El edema pulmonar puede ser una emergencia médica. El tratamiento inmediato busca mejorar la oxigenación, reducir el líquido pulmonar y tratar la causa subyacente.

  • Medidas de emergencia: posición semi-sentada para facilitar la respiración; oxígeno suplementario; monitorización de signos vitales.
  • Soporte respiratorio: CPAP o BiPAP en pacientes conscientes con insuficiencia respiratoria moderada; intubación y ventilación mecánica en casos severos o cuando hay fatiga respiratoria.
  • Diuréticos (p. ej., furosemida) para eliminar exceso de líquido en edema cardiogénico y reducir la presión en el circuito pulmonar.
  • Vasodilatadores (nitratos) para disminuir la precarga y poscarga en el corazón, cuando estén indicados y la presión arterial lo permita.
  • Inotrópicos (dobutamina, noradrenalina) en caso de shock cardiogénico para mejorar la contractilidad y perfusión, según la evaluación del equipo.\
  • Tratamiento de la causa: revascularización en infarto, manejo de arritmias, antibióticos en neumonía, control de sepsis, manejo renal o ajuste de fluidos según la causa.
  • Otros: en algunos casos se usan medidas invasivas como diálisis en insuficiencia renal o dispositivos de soporte circulatorio en insuficiencia cardíaca refractaria.

Complicaciones

  • Insuficiencia respiratoria y necesidad de ventilación mecánica.
  • Hipoxemia prolongada que puede dañar órganos (cerebro, riñón).
  • Arritmias, shock y fallo multiorgánico si no se trata la causa subyacente.

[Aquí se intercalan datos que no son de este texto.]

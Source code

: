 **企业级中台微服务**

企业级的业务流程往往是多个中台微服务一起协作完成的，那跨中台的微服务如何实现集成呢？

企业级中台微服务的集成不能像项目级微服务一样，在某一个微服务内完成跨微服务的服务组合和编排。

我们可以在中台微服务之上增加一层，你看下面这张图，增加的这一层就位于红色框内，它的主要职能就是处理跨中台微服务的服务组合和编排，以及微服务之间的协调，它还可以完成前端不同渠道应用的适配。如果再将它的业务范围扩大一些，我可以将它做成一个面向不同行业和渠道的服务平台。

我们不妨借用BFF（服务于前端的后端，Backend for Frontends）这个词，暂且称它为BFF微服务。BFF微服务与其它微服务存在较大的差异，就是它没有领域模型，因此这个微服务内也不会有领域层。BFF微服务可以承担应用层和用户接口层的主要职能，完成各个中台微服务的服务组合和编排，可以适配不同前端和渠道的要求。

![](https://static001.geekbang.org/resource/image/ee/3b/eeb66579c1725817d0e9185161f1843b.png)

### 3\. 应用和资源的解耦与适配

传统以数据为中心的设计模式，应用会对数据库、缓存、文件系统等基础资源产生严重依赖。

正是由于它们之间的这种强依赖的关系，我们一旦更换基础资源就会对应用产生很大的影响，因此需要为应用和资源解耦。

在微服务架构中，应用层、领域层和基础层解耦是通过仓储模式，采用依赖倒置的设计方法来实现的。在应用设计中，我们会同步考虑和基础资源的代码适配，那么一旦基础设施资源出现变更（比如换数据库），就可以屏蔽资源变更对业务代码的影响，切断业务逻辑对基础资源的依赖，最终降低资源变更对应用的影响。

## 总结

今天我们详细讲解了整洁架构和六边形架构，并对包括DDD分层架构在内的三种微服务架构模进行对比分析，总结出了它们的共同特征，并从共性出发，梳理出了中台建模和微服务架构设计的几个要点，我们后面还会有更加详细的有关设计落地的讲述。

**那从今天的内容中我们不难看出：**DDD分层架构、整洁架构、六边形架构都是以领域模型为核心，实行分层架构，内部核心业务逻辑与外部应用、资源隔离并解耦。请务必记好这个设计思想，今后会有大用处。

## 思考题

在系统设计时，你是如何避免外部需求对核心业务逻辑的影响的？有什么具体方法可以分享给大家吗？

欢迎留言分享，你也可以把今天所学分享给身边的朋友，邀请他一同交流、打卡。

Prevención y cuidados a largo plazo

  • Controlar enfermedades cardiovasculares: hipertensión, cardiopatía isquémica, valvulopatías.
  • Adherencia a medicación prescrita (diuréticos, inhibidores de la enzima convertidora, betabloqueantes, etc.).
  • Evitar exceso de ingesta de líquidos y sal según indicación médica, especialmente en insuficiencia cardíaca o renal.
  • Vacunaciones (influenza y neumococo) para reducir el riesgo de infecciones respiratorias graves.
  • Evitar fumar y exponerse a humos o tóxicos; en viajes a gran altitud seguir medidas preventivas si hay riesgo de edema pulmonar de altitud.

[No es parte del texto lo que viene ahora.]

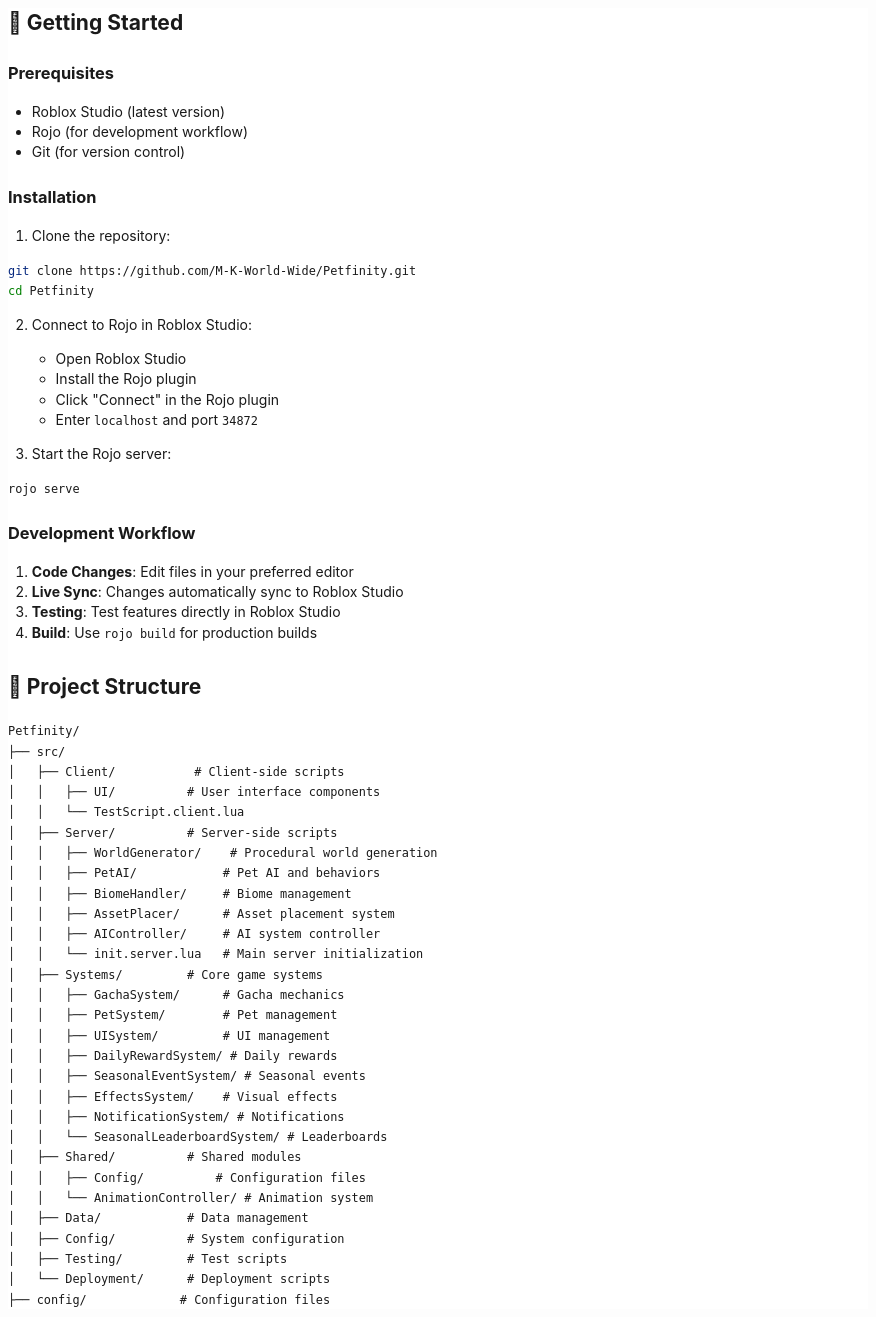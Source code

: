 ## 🚀 Getting Started

### Prerequisites
- Roblox Studio (latest version)
- Rojo (for development workflow)
- Git (for version control)

### Installation
1. Clone the repository:
```bash
git clone https://github.com/M-K-World-Wide/Petfinity.git
cd Petfinity
```

2. Connect to Rojo in Roblox Studio:
   - Open Roblox Studio
   - Install the Rojo plugin
   - Click "Connect" in the Rojo plugin
   - Enter `localhost` and port `34872`

3. Start the Rojo server:
```bash
rojo serve
```

### Development Workflow
1. **Code Changes**: Edit files in your preferred editor
2. **Live Sync**: Changes automatically sync to Roblox Studio
3. **Testing**: Test features directly in Roblox Studio
4. **Build**: Use `rojo build` for production builds

## 📁 Project Structure

```
Petfinity/
├── src/
│   ├── Client/           # Client-side scripts
│   │   ├── UI/          # User interface components
│   │   └── TestScript.client.lua
│   ├── Server/          # Server-side scripts
│   │   ├── WorldGenerator/    # Procedural world generation
│   │   ├── PetAI/            # Pet AI and behaviors
│   │   ├── BiomeHandler/     # Biome management
│   │   ├── AssetPlacer/      # Asset placement system
│   │   ├── AIController/     # AI system controller
│   │   └── init.server.lua   # Main server initialization
│   ├── Systems/         # Core game systems
│   │   ├── GachaSystem/      # Gacha mechanics
│   │   ├── PetSystem/        # Pet management
│   │   ├── UISystem/         # UI management
│   │   ├── DailyRewardSystem/ # Daily rewards
│   │   ├── SeasonalEventSystem/ # Seasonal events
│   │   ├── EffectsSystem/    # Visual effects
│   │   ├── NotificationSystem/ # Notifications
│   │   └── SeasonalLeaderboardSystem/ # Leaderboards
│   ├── Shared/          # Shared modules
│   │   ├── Config/          # Configuration files
│   │   └── AnimationController/ # Animation system
│   ├── Data/            # Data management
│   ├── Config/          # System configuration
│   ├── Testing/         # Test scripts
│   └── Deployment/      # Deployment scripts
├── config/             # Configuration files
```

Cuándo buscar atención médica urgente

  • Inicio súbito de dificultad para respirar o empeoramiento rápido.
  • Tos con expectoración espumosa y rosada, cianosis, confusión, mareo o pérdida del conocimiento.
  • Signos de insuficiencia cardíaca descompensada (hinchazón marcada en piernas, aumento rápido de peso por retenedor de líquidos).

Pronóstico

El pronóstico depende de la causa, la rapidez del reconocimiento y el tratamiento. El edema pulmonar por causas reversibles y tratado precozmente puede resolverse sin secuelas, mientras que el asociado a enfermedad cardíaca avanzada o sepsis grave tiene mayor riesgo de complicaciones y mortalidad.

Si sospecha que usted o alguien más tiene edema pulmonar, busque atención médica inmediata. Un manejo rápido y apropiado mejora mucho las posibilidades de recuperación.